KPK merupakan salah satu lembaga yang paling dipercaya di Indonesia sebelum revisi tahun 2019 dan merupakan ciri khas dari era reformasi pasca-Suharto. Sejak tahun 2019, KPK telah terjerat dalam berbagai kontroversi dan tuduhan yang melibatkan lembaga ini, termasuk penerimaan suap, pemerasan, dan bahkan pelecehan seksual. Kontroversi terakhir adalah penyelidikan pemerasan yang berujung pada pemecatan ketua KPK, Firli Bahuri. Memburuknya kinerja KPK mungkin telah memicu kekhawatiran di kalangan generasi muda tentang buruknya reformasi kelembagaan di negara ini.
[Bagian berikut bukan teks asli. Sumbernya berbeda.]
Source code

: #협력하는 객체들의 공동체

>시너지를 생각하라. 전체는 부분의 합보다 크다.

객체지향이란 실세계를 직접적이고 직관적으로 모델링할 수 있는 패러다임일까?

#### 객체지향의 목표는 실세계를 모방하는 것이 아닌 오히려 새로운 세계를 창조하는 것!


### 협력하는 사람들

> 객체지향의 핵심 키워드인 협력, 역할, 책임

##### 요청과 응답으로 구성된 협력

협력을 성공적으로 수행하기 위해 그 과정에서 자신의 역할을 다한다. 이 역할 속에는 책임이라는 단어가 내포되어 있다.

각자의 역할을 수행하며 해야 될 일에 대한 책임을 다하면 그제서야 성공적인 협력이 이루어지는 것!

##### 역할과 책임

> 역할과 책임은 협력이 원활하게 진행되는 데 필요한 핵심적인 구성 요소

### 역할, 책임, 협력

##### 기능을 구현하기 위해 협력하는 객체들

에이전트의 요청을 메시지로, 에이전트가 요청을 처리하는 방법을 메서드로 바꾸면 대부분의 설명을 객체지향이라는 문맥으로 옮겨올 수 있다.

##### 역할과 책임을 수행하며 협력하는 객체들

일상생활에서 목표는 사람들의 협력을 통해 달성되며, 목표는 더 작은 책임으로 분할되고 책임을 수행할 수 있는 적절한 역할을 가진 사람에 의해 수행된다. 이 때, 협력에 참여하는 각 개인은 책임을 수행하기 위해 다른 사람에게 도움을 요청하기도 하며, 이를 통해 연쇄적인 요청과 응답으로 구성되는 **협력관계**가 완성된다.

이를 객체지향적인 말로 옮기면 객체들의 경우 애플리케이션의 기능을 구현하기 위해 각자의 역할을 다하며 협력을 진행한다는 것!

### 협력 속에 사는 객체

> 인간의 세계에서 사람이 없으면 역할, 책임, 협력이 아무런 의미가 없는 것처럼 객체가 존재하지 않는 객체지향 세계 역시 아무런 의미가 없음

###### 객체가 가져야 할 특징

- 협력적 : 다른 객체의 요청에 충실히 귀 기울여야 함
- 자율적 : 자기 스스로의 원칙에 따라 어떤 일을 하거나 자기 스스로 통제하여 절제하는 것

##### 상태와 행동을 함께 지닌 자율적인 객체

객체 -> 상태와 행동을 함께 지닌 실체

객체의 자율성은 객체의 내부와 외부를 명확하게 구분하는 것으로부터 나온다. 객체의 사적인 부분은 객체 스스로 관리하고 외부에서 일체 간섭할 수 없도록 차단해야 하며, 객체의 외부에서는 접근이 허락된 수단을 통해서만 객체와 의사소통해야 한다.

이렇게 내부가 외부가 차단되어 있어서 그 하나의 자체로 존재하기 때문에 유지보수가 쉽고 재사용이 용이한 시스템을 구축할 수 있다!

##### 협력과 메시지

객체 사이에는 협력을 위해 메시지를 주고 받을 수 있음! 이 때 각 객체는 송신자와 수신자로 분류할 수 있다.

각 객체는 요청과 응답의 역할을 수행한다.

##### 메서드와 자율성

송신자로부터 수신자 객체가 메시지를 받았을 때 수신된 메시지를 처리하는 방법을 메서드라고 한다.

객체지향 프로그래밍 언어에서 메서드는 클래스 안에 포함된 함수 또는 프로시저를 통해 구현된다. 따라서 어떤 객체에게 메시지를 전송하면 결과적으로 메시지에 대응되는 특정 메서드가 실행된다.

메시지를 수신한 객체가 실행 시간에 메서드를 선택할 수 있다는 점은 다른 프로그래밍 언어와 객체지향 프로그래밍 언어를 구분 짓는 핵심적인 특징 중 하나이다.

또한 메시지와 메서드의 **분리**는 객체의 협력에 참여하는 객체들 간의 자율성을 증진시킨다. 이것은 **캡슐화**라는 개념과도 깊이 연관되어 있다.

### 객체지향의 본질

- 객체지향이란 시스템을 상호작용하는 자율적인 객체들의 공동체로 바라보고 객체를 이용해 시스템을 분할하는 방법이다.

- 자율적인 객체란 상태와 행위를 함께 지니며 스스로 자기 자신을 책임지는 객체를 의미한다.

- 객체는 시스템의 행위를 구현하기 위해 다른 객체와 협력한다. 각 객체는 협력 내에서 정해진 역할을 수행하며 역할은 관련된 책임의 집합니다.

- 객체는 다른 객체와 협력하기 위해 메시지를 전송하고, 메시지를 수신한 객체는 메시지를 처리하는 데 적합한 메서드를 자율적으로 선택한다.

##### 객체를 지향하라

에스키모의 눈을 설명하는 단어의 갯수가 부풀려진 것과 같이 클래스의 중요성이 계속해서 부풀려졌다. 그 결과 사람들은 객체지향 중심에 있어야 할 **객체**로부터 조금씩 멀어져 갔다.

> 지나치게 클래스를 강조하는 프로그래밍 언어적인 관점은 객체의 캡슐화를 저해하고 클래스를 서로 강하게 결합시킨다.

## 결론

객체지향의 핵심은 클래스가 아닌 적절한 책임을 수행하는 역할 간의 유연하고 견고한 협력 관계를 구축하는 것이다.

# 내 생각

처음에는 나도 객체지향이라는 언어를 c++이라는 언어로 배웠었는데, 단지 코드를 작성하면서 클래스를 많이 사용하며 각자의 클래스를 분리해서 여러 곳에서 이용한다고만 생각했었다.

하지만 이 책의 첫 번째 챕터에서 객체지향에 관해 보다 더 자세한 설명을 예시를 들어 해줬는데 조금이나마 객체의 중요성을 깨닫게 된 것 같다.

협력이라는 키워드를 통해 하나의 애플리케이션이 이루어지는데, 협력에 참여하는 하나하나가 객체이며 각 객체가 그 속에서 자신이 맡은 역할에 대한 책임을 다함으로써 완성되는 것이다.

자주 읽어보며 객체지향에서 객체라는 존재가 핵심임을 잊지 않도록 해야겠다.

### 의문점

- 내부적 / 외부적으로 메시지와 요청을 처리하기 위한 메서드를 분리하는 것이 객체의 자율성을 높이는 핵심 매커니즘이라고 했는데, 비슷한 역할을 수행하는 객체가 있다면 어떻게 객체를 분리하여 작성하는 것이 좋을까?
Tanpa komitmen presiden berikutnya untuk menangani isu-isu yang paling penting bagi generasi muda Indonesia, akan sulit bagi Indonesia untuk mencapai tujuan ambisius untuk menjadi negara dengan ekonomi berpenghasilan tinggi pada tahun 2045. Hal ini terutama karena generasi Gen-X (44-59 tahun) dan Baby Boomer (60-78 tahun) Indonesia akan segera menggantikan dan mewariskan tongkat estafet kepemimpinan nasional kepada mereka.